Zaangażowanie mięśni podczas rzutu sprzętem regulaminowym (oszczep o masie 800 g) przyjęto jako wzorzec techniki. Na podstawie wizualnego porównania – bez matematycznej analizy tzw. surowego sygnału EMG - zaangażowania mięśni podczas rzutów z kulami o masach 1,5 i 4,0 kg interpretowano wówczas, że w pierwszym przypadku zostaje zachowany wzorzec ruchu (struktura wewnętrzna ruchu), a w drugim nie. Na tej podstawie wnioskowano, że rzuty kulą o masie 1,5 kg pozwalają jednocześnie zwiększać siłę dynamiczną i doskonalić technikę rzutu oszczepem. Nie brano pod uwagę, że wartości kinematyczne (np. prędkość ruchu) i kinetyczne (np. siła w fazie wyrzutu) będą inne niż podczas rzutu sprzętem regulaminowym. Nie ma wątpliwości, że inna też była struktura zewnętrzna ruchu, tj. tor środka ciężkości sprzętu w czasie rzutu. Co z rzutami kulą o masie 4,0 kg? Czy będą nieprzydatne? Przecież nie umożliwiają zachowania zarówno struktury wewnętrznej ruchu, jak i struktury zewnętrznej ruchu! Będą przydatne, ale nie będą zaliczone jako środek specjalnego przygotowania siłowego! Będą oddziaływały na mięśnie zaangażowane podczas rzutu oszczepem, ale ponieważ będą rozwijały niespecyficzną koordynację mięśniową, to nie można ich zakwalifikować jako środka spełniającego kryterium „metody sprzężonego oddziaływania”.
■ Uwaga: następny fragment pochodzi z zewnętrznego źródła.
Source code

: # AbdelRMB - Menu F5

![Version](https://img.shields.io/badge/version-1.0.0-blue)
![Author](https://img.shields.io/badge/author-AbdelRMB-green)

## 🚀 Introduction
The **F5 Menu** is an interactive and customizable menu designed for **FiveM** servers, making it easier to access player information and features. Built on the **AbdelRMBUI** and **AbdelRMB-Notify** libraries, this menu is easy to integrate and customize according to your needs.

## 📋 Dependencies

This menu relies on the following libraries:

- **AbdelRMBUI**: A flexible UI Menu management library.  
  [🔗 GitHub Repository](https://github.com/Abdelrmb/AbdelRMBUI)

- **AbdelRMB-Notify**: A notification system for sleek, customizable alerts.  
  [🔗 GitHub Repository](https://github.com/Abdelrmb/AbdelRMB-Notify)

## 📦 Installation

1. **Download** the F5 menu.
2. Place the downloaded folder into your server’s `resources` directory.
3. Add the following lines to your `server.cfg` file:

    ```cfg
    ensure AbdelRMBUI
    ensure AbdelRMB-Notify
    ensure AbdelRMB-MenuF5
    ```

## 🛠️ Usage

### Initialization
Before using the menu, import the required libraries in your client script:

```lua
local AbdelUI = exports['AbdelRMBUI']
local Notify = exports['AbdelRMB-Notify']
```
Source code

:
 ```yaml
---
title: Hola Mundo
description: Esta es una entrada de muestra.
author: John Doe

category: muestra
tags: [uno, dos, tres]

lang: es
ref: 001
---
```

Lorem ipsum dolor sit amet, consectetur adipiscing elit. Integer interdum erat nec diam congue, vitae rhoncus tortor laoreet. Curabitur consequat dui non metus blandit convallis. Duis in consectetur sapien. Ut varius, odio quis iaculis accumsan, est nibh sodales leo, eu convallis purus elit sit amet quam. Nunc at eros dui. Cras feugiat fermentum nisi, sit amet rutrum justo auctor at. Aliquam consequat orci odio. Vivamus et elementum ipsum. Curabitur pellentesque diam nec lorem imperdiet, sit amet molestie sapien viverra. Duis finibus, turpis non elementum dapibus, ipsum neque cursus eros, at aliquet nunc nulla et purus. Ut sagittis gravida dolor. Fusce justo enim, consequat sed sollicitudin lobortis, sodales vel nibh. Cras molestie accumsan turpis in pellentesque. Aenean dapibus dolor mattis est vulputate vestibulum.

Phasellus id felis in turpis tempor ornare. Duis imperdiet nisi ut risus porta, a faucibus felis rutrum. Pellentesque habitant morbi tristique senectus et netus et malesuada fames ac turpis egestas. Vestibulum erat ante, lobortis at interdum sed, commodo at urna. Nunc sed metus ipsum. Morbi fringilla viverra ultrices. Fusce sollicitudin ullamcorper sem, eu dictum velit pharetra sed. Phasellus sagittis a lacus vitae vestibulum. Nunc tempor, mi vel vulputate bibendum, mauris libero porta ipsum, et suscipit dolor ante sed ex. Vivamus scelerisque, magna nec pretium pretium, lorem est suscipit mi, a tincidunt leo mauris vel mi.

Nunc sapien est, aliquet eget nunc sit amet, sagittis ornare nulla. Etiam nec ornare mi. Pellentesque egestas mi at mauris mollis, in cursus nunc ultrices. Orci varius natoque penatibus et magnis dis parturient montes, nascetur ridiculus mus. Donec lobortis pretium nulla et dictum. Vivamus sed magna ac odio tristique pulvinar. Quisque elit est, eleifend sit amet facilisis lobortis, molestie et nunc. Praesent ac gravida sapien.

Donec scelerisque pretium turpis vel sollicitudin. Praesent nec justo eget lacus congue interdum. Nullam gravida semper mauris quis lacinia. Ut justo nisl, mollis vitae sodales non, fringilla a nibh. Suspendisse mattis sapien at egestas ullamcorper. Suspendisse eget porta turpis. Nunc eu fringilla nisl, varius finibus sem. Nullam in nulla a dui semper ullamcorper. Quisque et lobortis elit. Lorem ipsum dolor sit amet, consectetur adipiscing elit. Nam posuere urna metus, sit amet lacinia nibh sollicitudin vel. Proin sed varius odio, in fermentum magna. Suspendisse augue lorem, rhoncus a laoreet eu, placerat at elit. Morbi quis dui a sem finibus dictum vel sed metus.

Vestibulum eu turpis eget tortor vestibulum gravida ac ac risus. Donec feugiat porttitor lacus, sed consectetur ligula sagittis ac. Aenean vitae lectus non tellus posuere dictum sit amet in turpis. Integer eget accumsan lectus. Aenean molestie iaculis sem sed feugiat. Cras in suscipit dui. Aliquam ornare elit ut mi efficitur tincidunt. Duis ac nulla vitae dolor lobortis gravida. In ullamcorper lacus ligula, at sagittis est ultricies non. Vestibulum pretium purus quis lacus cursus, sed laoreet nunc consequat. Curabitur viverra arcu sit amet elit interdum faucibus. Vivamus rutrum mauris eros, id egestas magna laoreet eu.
Wyjaśnijmy, jak na podstawie bioelektrycznej aktywności mięśni podzielono ćwiczenia siłowe mające zastosowanie w sporcie. Kryterium podziału ćwiczeń stanowiła struktura wewnętrzna ruchu określana na podstawie bioelektrycznej aktywności mięśni (EMG). Jako wzorzec ruchu, czyli inaczej wzorzec struktury zewnętrznej ruchu i struktury wewnętrznej ruchu, przyjmowano główny ruch specjalistyczny dla danej dyscypliny, czy konkurencji wykonywany ze sprzętem regulaminowym, na przykład rzut oszczepem (Rycina 1), pchnięcie kulą, rzut do kosza, czy rzut w piłce ręcznej. Ćwiczenia, podczas których zarówno struktura zewnętrzna ruchu, jak i struktura wewnętrzna ruchu były zbliżone do wzorca definiowano jako ćwiczenia siły specjalnej i zalecano ich stosowanie głównie pod koniec okresu przygotowawczego i w okresie startowym. Ćwiczenia, podczas których struktura zewnętrzna ruchu odbiegała od wzorca, ale zachowana była struktura wewnętrzna ruchu definiowano jako ćwiczenia specjalno-pomocnicze, a ich zastosowanie widziano przede wszystkim w okresie przygotowawczym. Przykładem tego rodzaju ćwiczenia dla oszczepnika jest rzut kulą o masie 1,5 kg przedstawiony na Rycinie 1. Ćwiczenia, podczas których nie tylko, że struktura zewnętrzna ruchu i struktura wewnętrzna ruchu odbiegały od wzorca, ale także zaangażowane były inne mięśnie definiowano jako ćwiczenia siły ogólnej i ich wykorzystanie zalecano na początku okresu przygotowawczego. Przykładem tego rodzaju ćwiczenia dla oszczepnika jest rzut kulą o masie 4,0 kg przedstawiony na Rycinie 1, ale również np. rwanie lub zarzut sztangi na klatkę piersiową.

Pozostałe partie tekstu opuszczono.